→ Brief: Would you return exactly the lines from the top of the data below through the one containing "By limiting the", leaving out the pictures?

[Saved data entries]
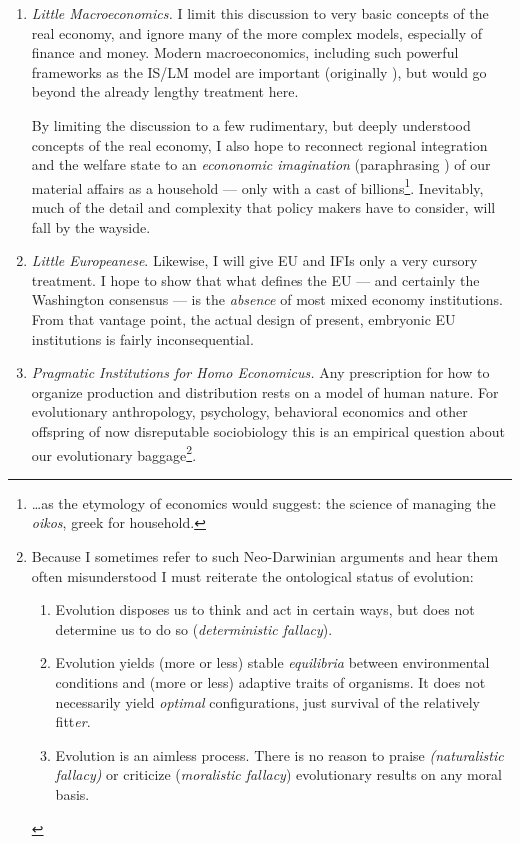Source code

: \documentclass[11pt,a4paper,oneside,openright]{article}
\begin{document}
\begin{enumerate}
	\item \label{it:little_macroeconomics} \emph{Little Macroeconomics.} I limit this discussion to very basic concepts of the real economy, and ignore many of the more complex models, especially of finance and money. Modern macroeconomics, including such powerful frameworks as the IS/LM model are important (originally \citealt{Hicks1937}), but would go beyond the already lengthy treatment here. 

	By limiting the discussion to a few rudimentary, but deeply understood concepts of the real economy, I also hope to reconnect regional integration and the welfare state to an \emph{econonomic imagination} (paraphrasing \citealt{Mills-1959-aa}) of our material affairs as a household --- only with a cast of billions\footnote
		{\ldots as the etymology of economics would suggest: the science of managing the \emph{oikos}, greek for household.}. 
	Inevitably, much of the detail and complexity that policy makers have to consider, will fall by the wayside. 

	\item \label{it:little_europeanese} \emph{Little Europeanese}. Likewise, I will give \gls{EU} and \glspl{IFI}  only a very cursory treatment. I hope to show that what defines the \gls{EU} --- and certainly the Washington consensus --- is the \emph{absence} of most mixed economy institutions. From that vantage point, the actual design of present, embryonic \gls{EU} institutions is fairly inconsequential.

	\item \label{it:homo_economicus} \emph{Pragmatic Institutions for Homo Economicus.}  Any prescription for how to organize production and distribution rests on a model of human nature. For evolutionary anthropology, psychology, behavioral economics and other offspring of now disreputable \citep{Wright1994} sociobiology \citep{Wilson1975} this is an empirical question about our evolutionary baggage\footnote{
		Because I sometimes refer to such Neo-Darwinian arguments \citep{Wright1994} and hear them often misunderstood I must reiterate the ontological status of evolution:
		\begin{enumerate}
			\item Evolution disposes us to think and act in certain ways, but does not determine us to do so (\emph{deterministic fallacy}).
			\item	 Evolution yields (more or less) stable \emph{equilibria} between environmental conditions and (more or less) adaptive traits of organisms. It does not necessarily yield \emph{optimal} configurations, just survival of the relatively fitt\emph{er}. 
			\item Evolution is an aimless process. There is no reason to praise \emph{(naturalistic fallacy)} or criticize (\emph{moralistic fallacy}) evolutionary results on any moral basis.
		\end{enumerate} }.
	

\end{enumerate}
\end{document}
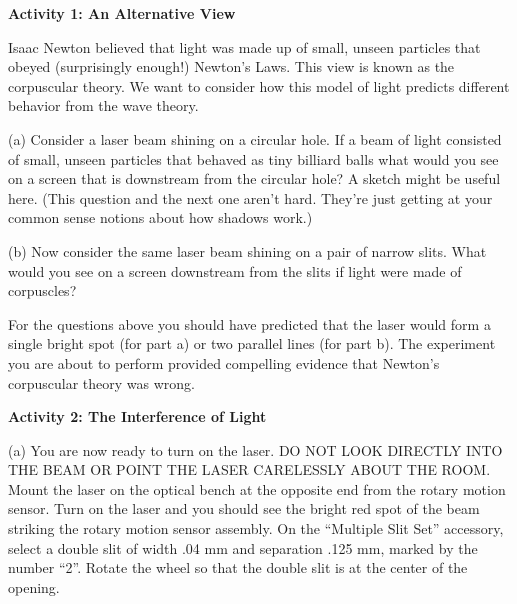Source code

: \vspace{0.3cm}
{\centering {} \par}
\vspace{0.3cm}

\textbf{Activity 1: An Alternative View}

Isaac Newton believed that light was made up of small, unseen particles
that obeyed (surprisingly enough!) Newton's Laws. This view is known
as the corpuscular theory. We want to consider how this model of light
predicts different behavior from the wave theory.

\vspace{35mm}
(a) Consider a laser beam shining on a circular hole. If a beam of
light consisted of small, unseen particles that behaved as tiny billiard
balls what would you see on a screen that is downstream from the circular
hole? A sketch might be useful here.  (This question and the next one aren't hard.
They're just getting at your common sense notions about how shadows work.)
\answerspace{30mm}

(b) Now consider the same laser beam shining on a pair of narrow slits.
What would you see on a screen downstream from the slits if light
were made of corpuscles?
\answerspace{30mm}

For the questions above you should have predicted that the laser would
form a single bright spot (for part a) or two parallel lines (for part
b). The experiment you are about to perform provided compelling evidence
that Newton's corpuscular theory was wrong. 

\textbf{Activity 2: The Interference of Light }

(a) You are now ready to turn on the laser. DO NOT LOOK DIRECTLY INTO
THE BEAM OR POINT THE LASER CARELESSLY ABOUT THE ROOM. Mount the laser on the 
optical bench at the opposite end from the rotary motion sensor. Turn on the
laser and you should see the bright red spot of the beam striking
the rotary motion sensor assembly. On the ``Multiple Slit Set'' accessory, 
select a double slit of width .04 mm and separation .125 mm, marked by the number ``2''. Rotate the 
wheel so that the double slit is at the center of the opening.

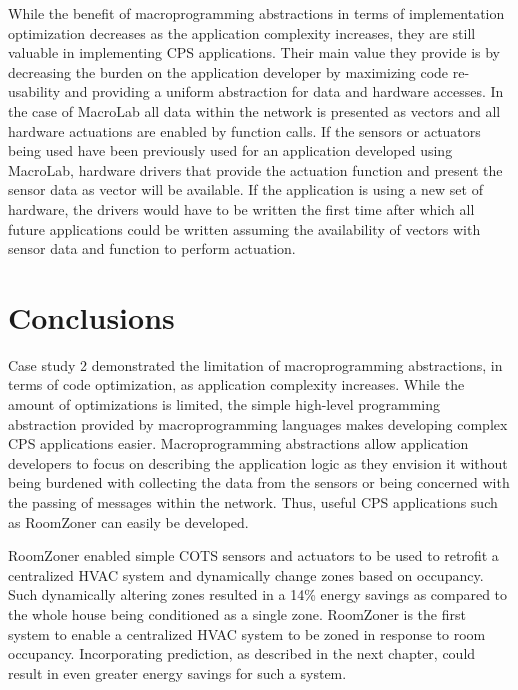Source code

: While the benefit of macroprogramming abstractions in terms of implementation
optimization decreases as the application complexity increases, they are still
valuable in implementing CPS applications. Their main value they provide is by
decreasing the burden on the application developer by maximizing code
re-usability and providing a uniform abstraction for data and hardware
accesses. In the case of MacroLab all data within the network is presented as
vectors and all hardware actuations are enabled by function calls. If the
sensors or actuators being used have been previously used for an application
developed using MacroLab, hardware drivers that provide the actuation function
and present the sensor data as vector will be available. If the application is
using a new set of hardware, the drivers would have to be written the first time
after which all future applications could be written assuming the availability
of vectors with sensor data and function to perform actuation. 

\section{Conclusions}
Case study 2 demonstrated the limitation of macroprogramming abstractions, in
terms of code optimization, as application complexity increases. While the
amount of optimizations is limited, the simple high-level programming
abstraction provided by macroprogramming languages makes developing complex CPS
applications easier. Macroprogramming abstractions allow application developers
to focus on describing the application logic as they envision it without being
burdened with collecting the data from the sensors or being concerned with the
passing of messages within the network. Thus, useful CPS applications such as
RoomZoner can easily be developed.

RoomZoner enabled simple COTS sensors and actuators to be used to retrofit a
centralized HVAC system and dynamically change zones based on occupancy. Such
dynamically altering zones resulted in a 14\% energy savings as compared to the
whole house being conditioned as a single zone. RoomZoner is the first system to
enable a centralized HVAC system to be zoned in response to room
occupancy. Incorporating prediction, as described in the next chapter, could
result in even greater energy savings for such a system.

→ Solution to the problem:
Source code

: \documentclass[11pt,a4paper,oneside,openright]{article}
\begin{document}
\begin{enumerate}
	\item \label{it:little_macroeconomics} \emph{Little Macroeconomics.} I limit this discussion to very basic concepts of the real economy, and ignore many of the more complex models, especially of finance and money. Modern macroeconomics, including such powerful frameworks as the IS/LM model are important (originally \citealt{Hicks1937}), but would go beyond the already lengthy treatment here. 

	By limiting the discussion to a few rudimentary, but deeply understood concepts of the real economy, I also hope to reconnect regional integration and the welfare state to an \emph{econonomic imagination} (paraphrasing \citealt{Mills-1959-aa}) of our material affairs as a household --- only with a cast of billions\footnote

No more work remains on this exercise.